I grieve for those families and those babies that left this Earth far too soon.
After becoming a mom I have spent every day of my life worried about my children and I can not even begin to understand this senseless tragedy.
I kept thinking that I wish there was something that I could do to directly impact these families and show them that I am thinking of them. I realize, now though, that I can try to live my life to it's fullest and not take another second with my children for granted.
I can honor these children and adults by living my life. I can stop thinking in terms of tomorrow and think in terms of today.
What if tomorrow never comes? It is a sad thought to even think, but our time here is limited and I want to choose joy and happiness in my life.
I want to surround myself with loved ones and spend my time doing the things I love to do.
I want to protect and nurture my children and my first instinct is of course shelter them from this cruel world.

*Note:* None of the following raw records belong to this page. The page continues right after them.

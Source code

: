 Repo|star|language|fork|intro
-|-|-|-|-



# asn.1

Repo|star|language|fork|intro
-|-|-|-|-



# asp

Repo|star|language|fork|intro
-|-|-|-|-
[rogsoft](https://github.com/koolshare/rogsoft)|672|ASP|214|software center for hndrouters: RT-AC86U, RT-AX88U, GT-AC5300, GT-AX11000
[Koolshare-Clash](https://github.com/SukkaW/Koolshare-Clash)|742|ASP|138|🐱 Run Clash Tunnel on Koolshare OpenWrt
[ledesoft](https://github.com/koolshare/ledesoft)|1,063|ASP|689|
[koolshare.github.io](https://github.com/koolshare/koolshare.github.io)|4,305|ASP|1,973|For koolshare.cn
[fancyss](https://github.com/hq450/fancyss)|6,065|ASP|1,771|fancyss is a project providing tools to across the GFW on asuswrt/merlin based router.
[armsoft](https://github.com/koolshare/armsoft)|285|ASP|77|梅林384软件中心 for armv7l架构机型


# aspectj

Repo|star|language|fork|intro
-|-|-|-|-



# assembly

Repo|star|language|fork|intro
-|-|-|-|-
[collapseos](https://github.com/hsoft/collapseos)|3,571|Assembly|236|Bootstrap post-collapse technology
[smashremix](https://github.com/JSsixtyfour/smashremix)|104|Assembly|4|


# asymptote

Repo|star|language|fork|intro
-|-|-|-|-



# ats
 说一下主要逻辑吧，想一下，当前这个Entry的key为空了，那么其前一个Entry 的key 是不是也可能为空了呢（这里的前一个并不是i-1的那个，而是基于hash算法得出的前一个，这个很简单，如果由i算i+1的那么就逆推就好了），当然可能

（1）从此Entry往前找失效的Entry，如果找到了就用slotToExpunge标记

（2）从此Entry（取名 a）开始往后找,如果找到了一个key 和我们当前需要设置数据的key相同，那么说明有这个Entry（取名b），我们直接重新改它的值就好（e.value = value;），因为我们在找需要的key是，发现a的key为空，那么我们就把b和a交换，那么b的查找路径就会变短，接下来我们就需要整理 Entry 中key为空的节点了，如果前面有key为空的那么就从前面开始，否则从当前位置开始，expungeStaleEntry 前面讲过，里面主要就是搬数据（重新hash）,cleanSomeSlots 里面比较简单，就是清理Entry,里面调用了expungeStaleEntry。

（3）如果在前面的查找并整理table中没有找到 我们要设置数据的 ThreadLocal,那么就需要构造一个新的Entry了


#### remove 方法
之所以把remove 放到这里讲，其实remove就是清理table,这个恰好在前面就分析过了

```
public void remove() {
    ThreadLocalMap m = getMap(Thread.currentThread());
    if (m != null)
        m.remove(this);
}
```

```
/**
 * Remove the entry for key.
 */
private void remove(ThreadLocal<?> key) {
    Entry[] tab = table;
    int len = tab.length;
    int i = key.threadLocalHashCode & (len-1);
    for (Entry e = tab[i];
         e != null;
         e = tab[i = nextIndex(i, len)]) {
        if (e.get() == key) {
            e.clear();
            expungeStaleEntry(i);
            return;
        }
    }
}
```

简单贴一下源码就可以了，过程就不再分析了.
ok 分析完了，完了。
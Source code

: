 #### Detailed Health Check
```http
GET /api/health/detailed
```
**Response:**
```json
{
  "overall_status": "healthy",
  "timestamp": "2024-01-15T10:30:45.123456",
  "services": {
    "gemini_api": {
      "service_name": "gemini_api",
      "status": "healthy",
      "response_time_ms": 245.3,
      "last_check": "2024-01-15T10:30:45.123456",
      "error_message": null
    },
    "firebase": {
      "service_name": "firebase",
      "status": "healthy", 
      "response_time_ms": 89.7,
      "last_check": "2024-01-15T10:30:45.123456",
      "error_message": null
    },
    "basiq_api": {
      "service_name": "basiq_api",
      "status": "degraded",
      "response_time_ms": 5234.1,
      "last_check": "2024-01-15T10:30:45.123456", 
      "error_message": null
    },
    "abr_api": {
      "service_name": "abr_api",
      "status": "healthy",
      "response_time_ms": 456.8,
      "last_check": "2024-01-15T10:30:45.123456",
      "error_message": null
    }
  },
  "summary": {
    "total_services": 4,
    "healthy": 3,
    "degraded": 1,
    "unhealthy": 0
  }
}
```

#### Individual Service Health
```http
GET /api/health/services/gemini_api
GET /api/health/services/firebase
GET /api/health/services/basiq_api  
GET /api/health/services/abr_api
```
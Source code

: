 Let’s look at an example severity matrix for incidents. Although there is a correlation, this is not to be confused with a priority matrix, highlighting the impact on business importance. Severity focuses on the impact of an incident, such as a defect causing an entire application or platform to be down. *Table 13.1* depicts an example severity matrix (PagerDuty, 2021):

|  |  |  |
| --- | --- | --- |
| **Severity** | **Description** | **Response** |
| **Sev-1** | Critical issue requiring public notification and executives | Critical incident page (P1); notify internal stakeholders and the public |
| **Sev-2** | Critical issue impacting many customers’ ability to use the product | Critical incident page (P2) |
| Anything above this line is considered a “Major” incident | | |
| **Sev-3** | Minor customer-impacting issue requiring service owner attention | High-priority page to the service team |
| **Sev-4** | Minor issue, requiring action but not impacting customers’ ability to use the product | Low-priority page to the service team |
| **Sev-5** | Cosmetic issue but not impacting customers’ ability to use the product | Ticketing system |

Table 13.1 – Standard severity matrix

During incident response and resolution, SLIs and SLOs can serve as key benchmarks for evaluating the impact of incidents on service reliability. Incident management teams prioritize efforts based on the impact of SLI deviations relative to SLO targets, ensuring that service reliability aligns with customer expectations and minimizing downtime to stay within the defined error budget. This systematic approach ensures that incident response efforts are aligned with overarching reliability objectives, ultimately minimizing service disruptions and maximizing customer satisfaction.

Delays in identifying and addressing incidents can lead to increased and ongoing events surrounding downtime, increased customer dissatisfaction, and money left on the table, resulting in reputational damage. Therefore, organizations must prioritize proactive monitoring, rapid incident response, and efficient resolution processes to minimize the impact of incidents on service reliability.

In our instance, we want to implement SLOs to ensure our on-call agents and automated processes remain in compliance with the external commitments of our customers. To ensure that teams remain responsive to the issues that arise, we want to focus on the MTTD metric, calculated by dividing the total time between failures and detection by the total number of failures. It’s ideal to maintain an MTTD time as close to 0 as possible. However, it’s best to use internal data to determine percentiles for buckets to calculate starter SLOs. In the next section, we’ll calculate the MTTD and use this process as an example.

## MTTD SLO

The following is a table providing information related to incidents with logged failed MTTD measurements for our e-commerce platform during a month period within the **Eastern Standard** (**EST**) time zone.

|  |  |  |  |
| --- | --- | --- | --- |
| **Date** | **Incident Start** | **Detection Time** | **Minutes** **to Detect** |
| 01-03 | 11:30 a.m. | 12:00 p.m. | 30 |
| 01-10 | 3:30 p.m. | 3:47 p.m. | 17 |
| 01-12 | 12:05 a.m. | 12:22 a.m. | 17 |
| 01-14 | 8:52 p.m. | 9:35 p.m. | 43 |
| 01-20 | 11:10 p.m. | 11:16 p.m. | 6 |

In fact, Sunday afternoon as I was watching the news a story came on about my town. My tiny little town. A man had been taken into custody because he had made threats against the schools and all the children inside!! He said some terrible things I don't even want to repeat and posted them on Facebook. Countless people turned him in and he was arrested. He is being held in jail on a quarter of a million dollars bail. This boy, I should say, went to school with my brother and lives not far from my house. I would like to think that I am immune to these evils of the world but it can be anywhere and live within anyone. I still can't even let my mind go there. Had he not posted this (for attention, I believe) would he have followed through?
I am having a hard time and don't even know what to think. I am scared for my children more and more everyday because of the world we live in.